Selon Mark Pieth, la Commission examine désormais des informations selon lesquelles Kofi Annan aurait été mieux informé de ces affaires que ce que l’on pensait jusqu’ici.

Cet aspect du dossier sera l’un des points forts de la première partie du rapport final de la Commission Volcker, qui sera publiée en septembre.

swissinfo et les agences

Professeur de droit pénal à l’Université de Bâle, Mark Pieth a été nommé en avril 2004 à la Commission d’experts indépendants chargée d’enquêter sur les détournements de fonds du programme « Pétrole contre Nourriture », l’un des plus grands scandales de l’histoire de l’ONU.
La Commission est présidée par Paul Volcker, ancien président de la Réserve fédérale américaine.
L’autre membre de la Commission est Richard Goldstone, l’ancien procureur du Tribunal pénal international pour l’ex-Yougoslavie.

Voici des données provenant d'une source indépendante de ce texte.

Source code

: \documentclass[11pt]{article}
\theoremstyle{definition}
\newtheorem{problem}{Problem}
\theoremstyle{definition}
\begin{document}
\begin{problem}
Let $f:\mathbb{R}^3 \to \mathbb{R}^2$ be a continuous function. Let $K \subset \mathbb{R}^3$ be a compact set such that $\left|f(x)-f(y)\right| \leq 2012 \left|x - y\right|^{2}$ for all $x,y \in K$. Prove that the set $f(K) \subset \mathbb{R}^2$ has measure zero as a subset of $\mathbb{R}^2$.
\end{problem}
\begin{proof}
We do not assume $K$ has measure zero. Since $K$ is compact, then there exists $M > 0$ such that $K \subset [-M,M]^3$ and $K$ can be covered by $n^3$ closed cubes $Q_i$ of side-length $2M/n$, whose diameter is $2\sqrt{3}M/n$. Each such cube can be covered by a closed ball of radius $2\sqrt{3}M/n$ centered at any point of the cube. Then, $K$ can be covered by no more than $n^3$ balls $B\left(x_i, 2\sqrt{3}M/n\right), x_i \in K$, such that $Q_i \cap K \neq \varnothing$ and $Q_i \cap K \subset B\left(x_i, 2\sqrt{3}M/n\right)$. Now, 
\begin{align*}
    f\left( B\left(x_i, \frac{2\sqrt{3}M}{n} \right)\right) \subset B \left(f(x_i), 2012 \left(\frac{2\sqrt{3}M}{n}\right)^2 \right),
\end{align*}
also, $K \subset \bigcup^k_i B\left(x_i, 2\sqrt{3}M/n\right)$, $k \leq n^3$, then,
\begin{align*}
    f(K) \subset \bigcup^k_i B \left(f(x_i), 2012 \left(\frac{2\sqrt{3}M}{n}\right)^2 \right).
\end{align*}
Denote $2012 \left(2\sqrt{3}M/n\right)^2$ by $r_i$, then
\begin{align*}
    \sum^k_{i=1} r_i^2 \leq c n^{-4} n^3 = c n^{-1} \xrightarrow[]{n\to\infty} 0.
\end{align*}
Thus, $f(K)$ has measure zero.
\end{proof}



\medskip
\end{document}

– En 1990, le Conseil de sécurité de l’ONU impose un embargo contre l’Irak, suite à l’invasion du Koweït.
– En vigueur entre 1996 et 2003, le programme «Pétrole contre nourriture» devait permettre à l’Irak de Saddam Hussein de vendre de l’or noire pour acquérir des biens de première nécessité pour la population.
– Mais les dignitaires du régime ont largement profité de ce programme d’une valeur de 64 milliards de dollars.